Raw data Start Marker

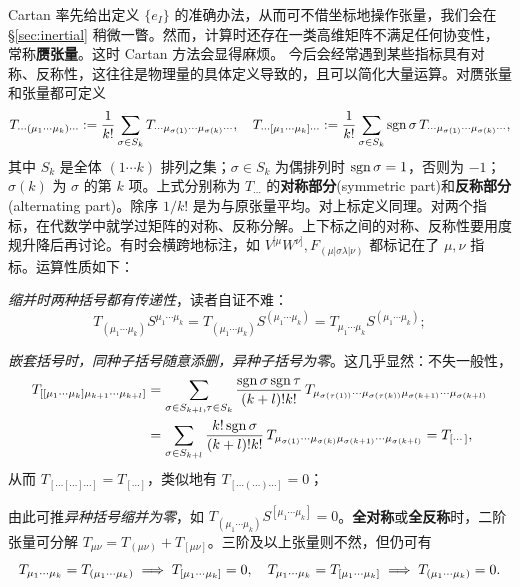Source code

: Cartan 率先给出定义 $\{e_I\}$ 的准确办法，从而可不借坐标地操作张量，我们会在 \S\ref{sec:inertial} 稍微一瞥。然而，计算时还存在一类高维矩阵不满足任何协变性，常称\textbf{赝张量}。这时 Cartan 方法会显得麻烦。
今后会经常遇到某些指标具有对称、反称性，这往往是物理量的具体定义导致的，且可以简化大量运算。对赝张量和张量都可定义
\[
    T_{\cdots(\mu_1\cdots\mu_k)\cdots}:=\frac{1}{k!}\sum_{\sigma\in S_k} T_{\cdots\mu_{\sigma(1)}\cdots\mu_{\sigma(k)}\cdots},\quad
    T_{\cdots[\mu_1\cdots\mu_k]\cdots}:=\frac{1}{k!}\sum_{\sigma\in S_k} \operatorname{sgn}\sigma\,T_{\cdots\mu_{\sigma(1)}\cdots\mu_{\sigma(k)}\cdots},
\]
其中 $S_k$ 是全体 $(1\cdots k)$ 排列之集；$\sigma\in S_k$ 为偶排列时 $\operatorname{sgn}\sigma=1$，否则为 $-1$；$\sigma(k)$ 为 $\sigma$ 的第 $k$ 项。上式分别称为 $T_{\cdots}$ 的\textbf{对称部分}(symmetric part)和\textbf{反称部分}(alternating part)。除序 $1/k!$ 是为与原张量平均。对上标定义同理。对两个指标，在代数学中就学过矩阵的对称、反称分解。上下标之间的对称、反称性要用度规升降后再讨论。有时会横跨地标注，如 $V^{[\mu}W^{\nu]},F_{(\mu|\sigma\lambda|\nu)}$ 都标记在了 $\mu,\nu$ 指标。运算性质如下：
\begin{compactenum}
    \item \emph{缩并时两种括号都有传递性}，读者自证不难：
    \[T_{(\mu_1\cdots\mu_k)}S^{\mu_1\cdots\mu_k}=T_{(\mu_1\cdots\mu_k)}S^{(\mu_1\cdots\mu_k)}=T_{\mu_1\cdots\mu_k}S^{(\mu_1\cdots\mu_k)};\]
    \item \emph{嵌套括号时，同种子括号随意添删，异种子括号为零}。这几乎显然：不失一般性，
    \begin{align*}
        T_{[[\mu_1\cdots\mu_k]\mu_{k+1}\cdots\mu_{k+l}]}&=\sum_{\sigma\in S_{k+l},\tau\in S_k}\frac{\operatorname{sgn}\sigma\operatorname{sgn}\tau}{(k+l)!k!}\,T_{\mu_{\sigma(\tau(1))}\cdots\mu_{\sigma(\tau(k))}\mu_{\sigma(k+1)}\cdots\mu_{\sigma(k+l)}}\\
        &=\sum_{\sigma\in S_{k+l}}\frac{k!\operatorname{sgn}\sigma}{(k+l)!k!}\,T_{\mu_{\sigma(1)}\cdots\mu_{\sigma(k)}\mu_{\sigma(k+1)}\cdots\mu_{\sigma(k+l)}}=T_{[\cdots]},
    \end{align*}
    从而 $T_{[\cdots[\cdots]\cdots]}=T_{[\cdots]}$，类似地有 $T_{[\cdots(\cdots)\cdots]}=0$；
    \item 由此可推\emph{异种括号缩并为零}，如 $T_{(\mu_1\cdots\mu_k)}S^{[\mu_1\cdots\mu_k]}=0$。\textbf{全对称}或\textbf{全反称}时，二阶张量可分解 $T_{\mu\nu}=T_{(\mu\nu)}+T_{[\mu\nu]}$。三阶及以上张量则不然，但仍可有
    \[T_{\mu_1\cdots\mu_k}=T_{(\mu_1\cdots\mu_k)}\implies T_{[\mu_1\cdots\mu_k]}=0,\quad
        T_{\mu_1\cdots\mu_k}=T_{[\mu_1\cdots\mu_k]}\implies T_{(\mu_1\cdots\mu_k)}=0.\]
\end{compactenum}



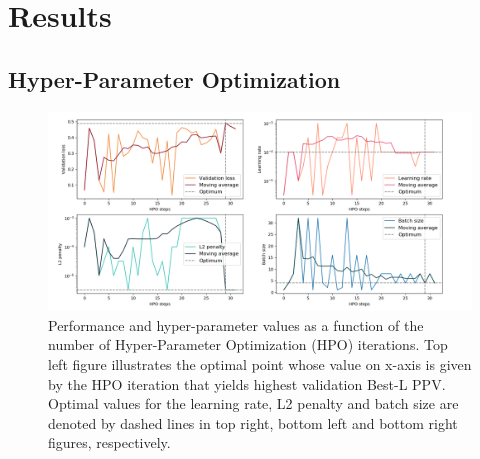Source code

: \chapter{Results}

\section{Hyper-Parameter Optimization}

    \begin{figure}[H]
        \begin{center}
            \includegraphics[width=\textwidth, keepaspectratio]{imgs/hpo.png}
            \caption{Performance and hyper-parameter values as a function of the number
            of Hyper-Parameter Optimization (HPO) iterations.
            Top left figure illustrates the optimal point whose value on x-axis
            is given by the HPO iteration that yields highest validation Best-L PPV.
            Optimal values for the learning rate, L2 penalty and batch size are denoted
            by dashed lines in top right, bottom left and bottom right figures, respectively.}
            \label{hpoparams}
        \end{center}
    \end{figure}

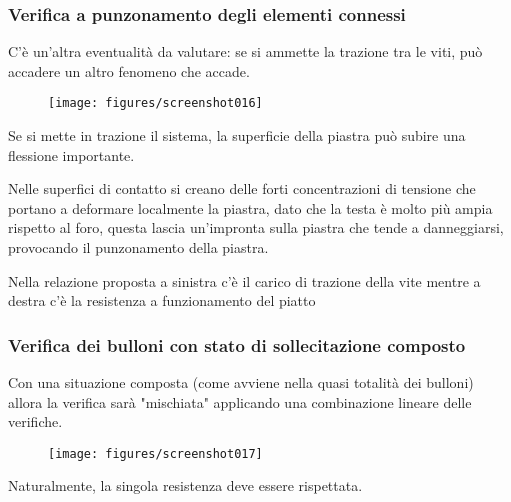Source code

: \documentclass[a4paper, 15pt]{article}
\begin{document}
\subsubsection{Verifica a punzonamento degli elementi connessi}
\begin{adjustwidth}{2in}{}	
	C'è un'altra eventualità da valutare: se si ammette la trazione tra le viti, può accadere un altro fenomeno che accade. 
	\begin{figure}[H]
		\centering
		\texttt{[image: figures/screenshot016]}
		\label{fig:screenshot016}
	\end{figure}
	Se si mette in trazione il sistema, la superficie della piastra può subire una flessione importante. 
	
	Nelle superfici di contatto si creano delle forti concentrazioni di tensione che portano a deformare localmente la piastra, dato che la testa è molto più ampia rispetto al foro, questa lascia un'impronta sulla piastra che tende a danneggiarsi, provocando il punzonamento della piastra. 
	
	Nella relazione proposta a sinistra c'è il carico di trazione della vite mentre a destra c'è la resistenza a funzionamento del piatto 
\end{adjustwidth}
\newpage
\subsubsection{Verifica dei bulloni con stato di sollecitazione composto}
\begin{adjustwidth}{2in}{}	
	Con una situazione composta (come avviene nella quasi totalità dei bulloni) allora la verifica sarà "mischiata" applicando una combinazione lineare delle verifiche. 
		\begin{figure}[H]
			\centering
			\texttt{[image: figures/screenshot017]}
			\label{fig:screenshot017}
		\end{figure}
		Naturalmente, la singola resistenza deve essere rispettata. 
\end{adjustwidth}
\end{document}
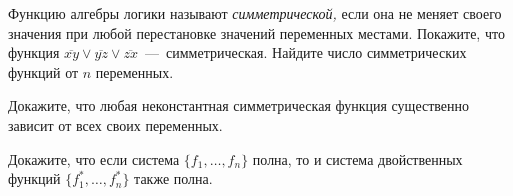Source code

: \begin{exercise}
Функцию алгебры логики называют \textit{симметрической,} если она не 
	меняет своего значения при любой перестановке значений переменных местами.
	Покажите, что функция $\overline{xy}\vee\overline{yz}\vee\overline{zx}$~---~симметрическая.
	Найдите число симметрических функций от $n$ переменных.
\end{exercise}

\begin{solution}
\end{solution}

\begin{exercise}
Докажите, что любая неконстантная симметрическая функция существенно зависит
от всех своих переменных.
\end{exercise}

\begin{solution}
\end{solution}

\begin{exercise}
Докажите, что если система $\{f_1,\ldots,f_n\}$ полна, то и система
двойственных функций $\{f_1^*, \ldots, f_n^*\}$ также полна.
\end{exercise}

\begin{solution}
\end{solution}

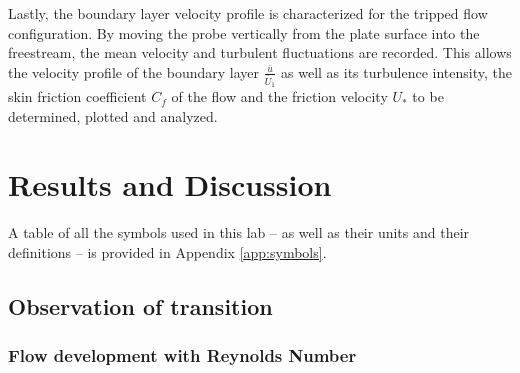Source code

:\documentclass{article}
\begin{document}
Lastly, the boundary layer velocity profile is characterized for the tripped flow configuration. By moving the probe vertically from the plate surface into the freestream, the mean velocity and turbulent fluctuations are recorded. This allows the velocity profile of the boundary layer $\frac{\bar{u}}{\bar{U}_{1}}$ as well as its turbulence intensity, the skin friction coefficient $C_f$ of the flow and the friction velocity $U_*$ to be determined, plotted and analyzed.

\section{Results and Discussion}

\begin{center}
    A table of all the symbols used in this lab -- as well as their units and their definitions -- is provided in Appendix \ref{app:symbols}.
\end{center}

\subsection{Observation of transition}

\subsubsection{Flow development with Reynolds Number}
\label{sec: flow development with Reynolds Number}
\end{document}
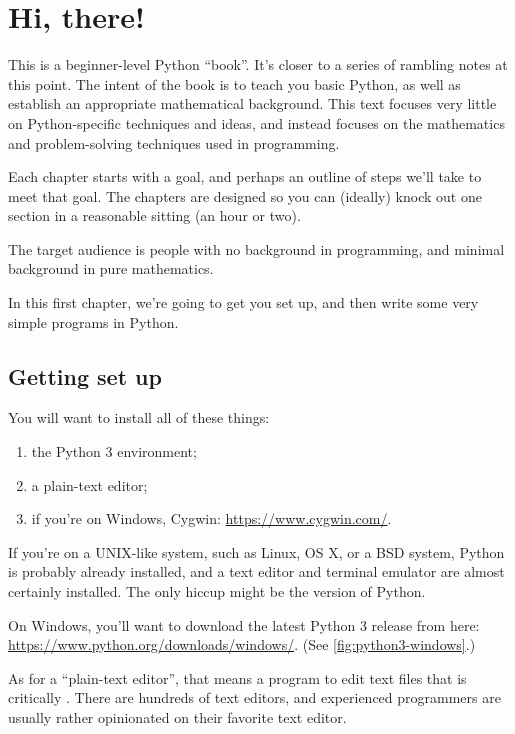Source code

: \chapter{Hi, there!}

This is a beginner-level Python ``book''. It's closer to a series of
rambling notes at this point. The intent of the book is to teach you
basic Python, as well as establish an appropriate mathematical
background. This text focuses very little on Python-specific
techniques and ideas, and instead focuses on the mathematics and
problem-solving techniques used in programming.

Each chapter starts with a goal, and perhaps an outline of steps we'll
take to meet that goal. The chapters are designed so you can (ideally)
knock out one section in a reasonable sitting (an hour or two).

The target audience is people with no background in programming, and
minimal background in pure mathematics.

In this first chapter, we're going to get you set up, and then write
some very simple programs in Python.

\section{Getting set up}

You will want to install all of these things:

\begin{enumerate}
\item the Python 3 environment;
\item a plain-text editor;
\item if you're on Windows, Cygwin: \url{https://www.cygwin.com/}.
\end{enumerate}

If you're on a UNIX-like system, such as Linux, OS X, or a BSD system,
Python is probably already installed, and a text editor and terminal
emulator are almost certainly installed. The only hiccup might be the
version of Python.

On Windows, you'll want to download the latest Python 3 release from
here: \url{https://www.python.org/downloads/windows/}. (See
\cref{fig:python3-windows}.)

As for a ``plain-text editor'', that means a program to edit text
files that is critically . There are
hundreds of text editors, and experienced programmers are usually
rather opinionated on their favorite text editor.

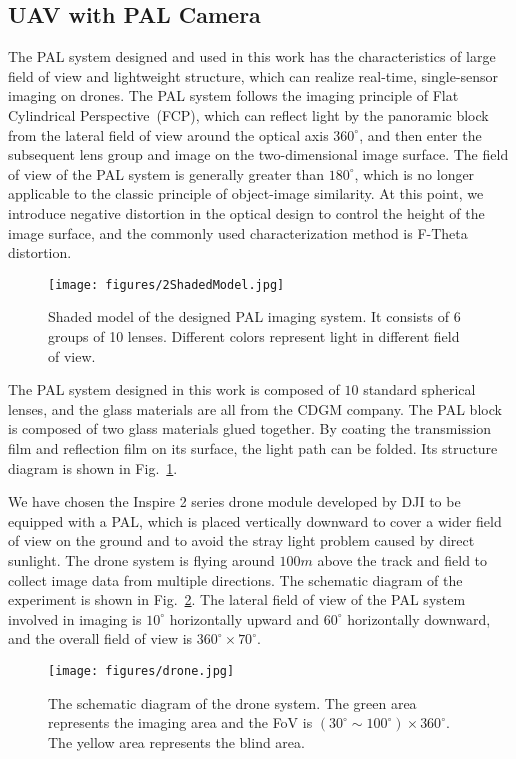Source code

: \documentclass[letterpaper, 10 pt, conference]{ieeeconf}
\begin{document}
\subsection{UAV with PAL Camera}

The PAL system designed and used in this work has the characteristics of large field of view and lightweight structure, which can realize real-time, single-sensor imaging on drones.
The PAL system follows the imaging principle of Flat Cylindrical Perspective~(FCP), which can reflect light by the panoramic block from the lateral field of view around the optical axis $360^\circ$, and then enter the subsequent lens group and image on the two-dimensional image surface. The field of view of the PAL system is generally greater than $180^\circ$, which is no longer applicable to the classic principle of object-image similarity. At this point, we introduce negative distortion in the optical design to control the height of the image surface, and the commonly used characterization method is F-Theta distortion.

\begin{figure}[!t]
    \centerline{\texttt{[image: figures/2ShadedModel.jpg]}}
    \caption{Shaded model of the designed PAL imaging system. It consists of 6 groups of 10 lenses. Different colors represent light in different field of view. }
    \label{fig:1}
\end{figure}

The PAL system designed in this work is composed of $10$ standard spherical lenses, and the glass materials are all from the CDGM company.
The PAL block is composed of two glass materials glued together.
By coating the transmission film and reflection film on its surface, the light path can be folded. Its structure diagram is shown in Fig.~\ref{fig:1}. 

We have chosen the Inspire 2 series drone module developed by DJI to be equipped with a PAL, which is placed vertically downward to cover a wider field of view on the ground and to avoid the stray light problem caused by direct sunlight. The drone system is flying around $100m$ above the track and field to collect image data from multiple directions. The schematic diagram of the experiment is shown in Fig.~\ref{fig:2}. The lateral field of view of the PAL system involved in imaging is $10^\circ$ horizontally upward and $60^\circ$ horizontally downward, and the overall field of view is $360^\circ\times70^\circ$.

\begin{figure}[!t]
    \centerline{\texttt{[image: figures/drone.jpg]}}
    \caption{The schematic diagram of the drone system. The green area represents the imaging area and the FoV is $(30^\circ\sim100^\circ)\times360^\circ$. The yellow area represents the blind area.}
    \label{fig:2}
\end{figure}
\end{document}
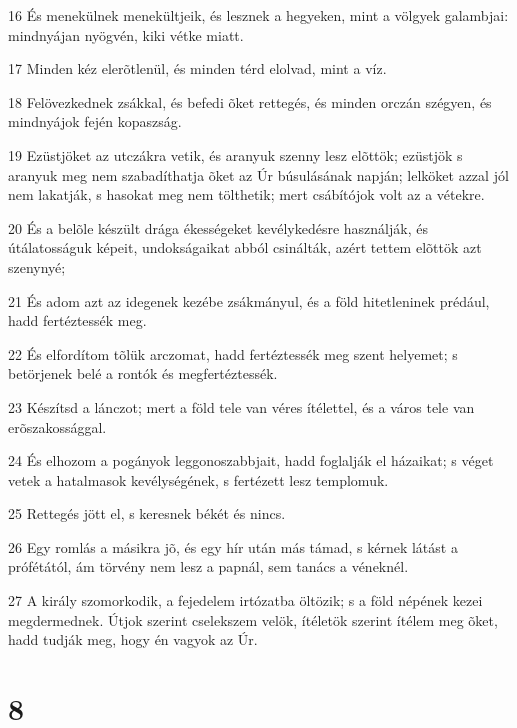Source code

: \par 16 És menekülnek menekültjeik, és lesznek a hegyeken, mint a völgyek galambjai: mindnyájan nyögvén, kiki vétke miatt.
\par 17 Minden kéz elerõtlenül, és minden térd elolvad, mint a víz.
\par 18 Felövezkednek zsákkal, és befedi õket rettegés, és minden orczán szégyen, és mindnyájok fején kopaszság.
\par 19 Ezüstjöket az utczákra vetik, és aranyuk szenny lesz elõttök; ezüstjök s aranyuk meg nem szabadíthatja õket az Úr búsulásának napján; lelköket azzal jól nem lakatják, s hasokat meg nem tölthetik; mert csábítójok volt az a vétekre.
\par 20 És a belõle készült drága ékességeket kevélykedésre használják, és útálatosságuk képeit, undokságaikat abból csinálták, azért tettem elõttök azt szenynyé;
\par 21 És adom azt az idegenek kezébe zsákmányul, és a föld hitetleninek prédául, hadd fertéztessék meg.
\par 22 És elfordítom tõlük arczomat, hadd fertéztessék meg szent helyemet; s betörjenek belé a rontók és megfertéztessék.
\par 23 Készítsd a lánczot; mert a föld tele van véres ítélettel,  és a város tele van erõszakossággal.
\par 24 És elhozom a pogányok leggonoszabbjait, hadd foglalják el házaikat; s véget vetek a hatalmasok kevélységének, s fertézett lesz templomuk.
\par 25 Rettegés jött el, s keresnek békét és nincs.
\par 26 Egy romlás a másikra jõ, és egy hír után más támad, s kérnek látást a prófétától, ám törvény nem lesz a papnál, sem tanács a véneknél.
\par 27 A király szomorkodik, a fejedelem irtózatba öltözik; s a föld népének kezei megdermednek. Útjok szerint cselekszem velök, ítéletök szerint ítélem meg õket, hadd tudják meg, hogy én vagyok az Úr.

\chapter{8}

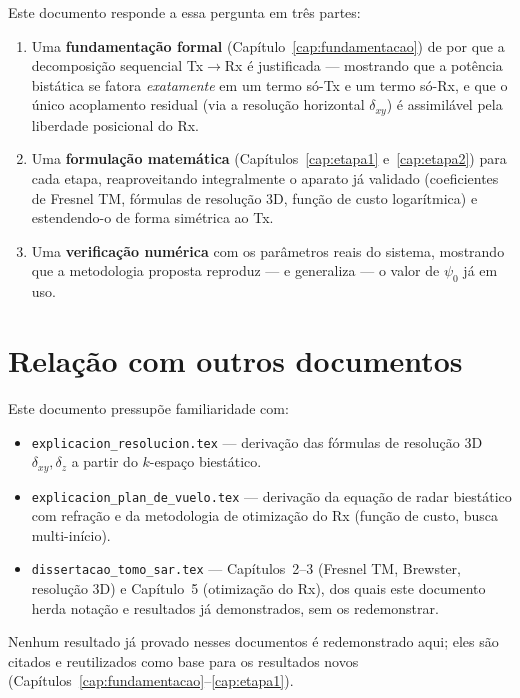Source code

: \documentclass[12pt,a4paper,oneside]{book}
\theoremstyle{definition}
\theoremstyle{remark}
\newcommand{\dxy}{\delta_{xy}}
\newcommand{\dz}{\delta_z}
\begin{document}
\begin{center}
\end{center}

Este documento responde a essa pergunta em três partes:

\begin{enumerate}
  \item Uma \textbf{fundamentação formal} (Capítulo~\ref{cap:fundamentacao})
  de por que a decomposição sequencial Tx$\to$Rx é justificada — mostrando
  que a potência bistática se fatora \emph{exatamente} em um termo
  só-Tx e um termo só-Rx, e que o único acoplamento residual (via a
  resolução horizontal $\dxy$) é assimilável pela liberdade posicional do
  Rx.

  \item Uma \textbf{formulação matemática} (Capítulos~\ref{cap:etapa1}
  e~\ref{cap:etapa2}) para cada etapa, reaproveitando integralmente o
  aparato já validado (coeficientes de Fresnel TM, fórmulas de resolução
  3D, função de custo logarítmica) e estendendo-o de forma simétrica ao
  Tx.

  \item Uma \textbf{verificação numérica} com os parâmetros reais do
  sistema, mostrando que a metodologia proposta reproduz — e generaliza —
  o valor de $\psi_0$ já em uso.
\end{enumerate}

\section{Relação com outros documentos}

Este documento pressupõe familiaridade com:
\begin{itemize}
  \item \texttt{explicacion\_resolucion.tex} — derivação das fórmulas de
  resolução 3D $\dxy,\dz$ a partir do $k$-espaço biestático.
  \item \texttt{explicacion\_plan\_de\_vuelo.tex} — derivação da equação de
  radar biestático com refração e da metodologia de otimização do Rx
  (função de custo, busca multi-início).
  \item \texttt{dissertacao\_tomo\_sar.tex} — Capítulos~2--3 (Fresnel TM,
  Brewster, resolução 3D) e Capítulo~5 (otimização do Rx), dos quais este
  documento herda notação e resultados já demonstrados, sem os
  redemonstrar.
\end{itemize}
Nenhum resultado já provado nesses documentos é redemonstrado aqui; eles
são citados e reutilizados como base para os resultados novos
(Capítulos~\ref{cap:fundamentacao}--\ref{cap:etapa1}).
\end{document}
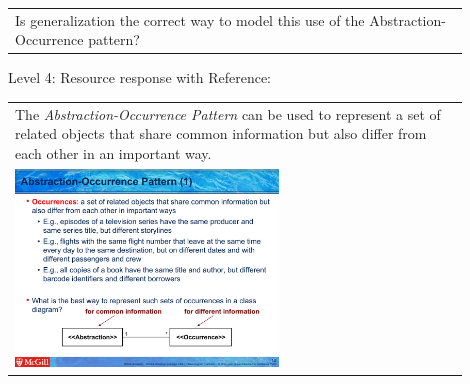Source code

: \begin{tabular}{|p{0.9\linewidth}}
Is generalization the correct way to model this use of the Abstraction-Occurrence pattern?
\end{tabular} \medskip

\noindent Level 4: Resource response with Reference: \medskip

\begin{tabular}{|p{0.9\linewidth}}
The \textit{Abstraction-Occurrence Pattern} can be used to 
represent a set of related objects that share common information but also differ
from each other in an important way.

\\
\includegraphics[width=0.6\textwidth]{images/abstraction_occurrence.png}
\end{tabular} \medskip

Raw data End Marker

Required work
Go through the entries and return each line where the word "compactenum" occurs.

Written response
\begin{compactenum}
\end{compactenum}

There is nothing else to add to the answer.